• **Task instructions**:
Some of the lines below need repeating. Reproduce exactly those between the lines holding "prise de note\|2024" and "le temps]] |", inclusive.

• **Extracted material**:
- - - - - - -
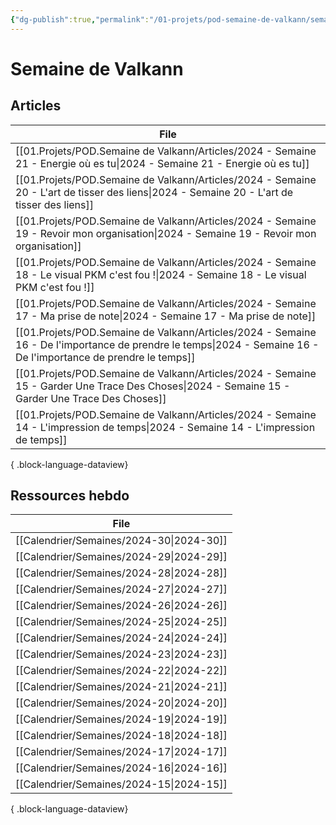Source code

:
 ```yaml
---
{"dg-publish":true,"permalink":"/01-projets/pod-semaine-de-valkann/semaine-de-valkann/","title":"Semaine de Valkann","tags":["gardenEntry"]}
---
```



# Semaine de Valkann

## Articles

| File                                                                                                                                                               |
| ------------------------------------------------------------------------------------------------------------------------------------------------------------------ |
| [[01.Projets/POD.Semaine de Valkann/Articles/2024 - Semaine 21 - Energie où es tu\|2024 - Semaine 21 - Energie où es tu]]                                       |
| [[01.Projets/POD.Semaine de Valkann/Articles/2024 - Semaine 20 - L'art de tisser des liens\|2024 - Semaine 20 - L'art de tisser des liens]]                     |
| [[01.Projets/POD.Semaine de Valkann/Articles/2024 - Semaine 19 - Revoir mon organisation\|2024 - Semaine 19 - Revoir mon organisation]]                         |
| [[01.Projets/POD.Semaine de Valkann/Articles/2024 - Semaine 18 - Le visual PKM c'est fou !\|2024 - Semaine 18 - Le visual PKM c'est fou !]]                     |
| [[01.Projets/POD.Semaine de Valkann/Articles/2024 - Semaine 17 - Ma prise de note\|2024 - Semaine 17 - Ma prise de note]]                                       |
| [[01.Projets/POD.Semaine de Valkann/Articles/2024 - Semaine 16 - De l'importance de prendre le temps\|2024 - Semaine 16 - De l'importance de prendre le temps]] |
| [[01.Projets/POD.Semaine de Valkann/Articles/2024 - Semaine 15 - Garder Une Trace Des Choses\|2024 - Semaine 15 - Garder Une Trace Des Choses]]                 |
| [[01.Projets/POD.Semaine de Valkann/Articles/2024 - Semaine 14 - L'impression de temps\|2024 - Semaine 14 - L'impression de temps]]                             |

{ .block-language-dataview}

## Ressources hebdo

| File                                        |
| ------------------------------------------- |
| [[Calendrier/Semaines/2024-30\|2024-30]] |
| [[Calendrier/Semaines/2024-29\|2024-29]] |
| [[Calendrier/Semaines/2024-28\|2024-28]] |
| [[Calendrier/Semaines/2024-27\|2024-27]] |
| [[Calendrier/Semaines/2024-26\|2024-26]] |
| [[Calendrier/Semaines/2024-25\|2024-25]] |
| [[Calendrier/Semaines/2024-24\|2024-24]] |
| [[Calendrier/Semaines/2024-23\|2024-23]] |
| [[Calendrier/Semaines/2024-22\|2024-22]] |
| [[Calendrier/Semaines/2024-21\|2024-21]] |
| [[Calendrier/Semaines/2024-20\|2024-20]] |
| [[Calendrier/Semaines/2024-19\|2024-19]] |
| [[Calendrier/Semaines/2024-18\|2024-18]] |
| [[Calendrier/Semaines/2024-17\|2024-17]] |
| [[Calendrier/Semaines/2024-16\|2024-16]] |
| [[Calendrier/Semaines/2024-15\|2024-15]] |

{ .block-language-dataview}
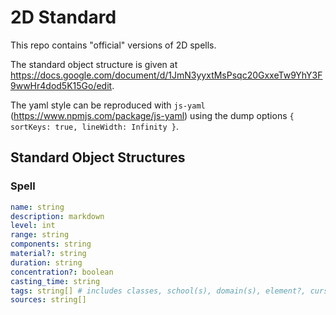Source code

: # 2D Standard

This repo contains "official" versions of 2D spells.

The standard object structure is given at https://docs.google.com/document/d/1JmN3yyxtMsPsqc20GxxeTw9YhY3F9wwHr4dod5K15Go/edit.

The yaml style can be reproduced with `js-yaml` (https://www.npmjs.com/package/js-yaml) using the dump options `{ sortKeys: true, lineWidth: Infinity }`.

## Standard Object Structures

### Spell
```yml
name: string
description: markdown
level: int
range: string
components: string
material?: string
duration: string
concentration?: boolean
casting_time: string
tags: string[] # includes classes, school(s), domain(s), element?, curse?, ritual?
sources: string[]
```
- - - - - - -
• **Result for this exercise**:
| [[01.Projets/POD.Semaine de Valkann/Articles/2024 - Semaine 17 - Ma prise de note\|2024 - Semaine 17 - Ma prise de note]]                                       |
| [[01.Projets/POD.Semaine de Valkann/Articles/2024 - Semaine 16 - De l'importance de prendre le temps\|2024 - Semaine 16 - De l'importance de prendre le temps]] |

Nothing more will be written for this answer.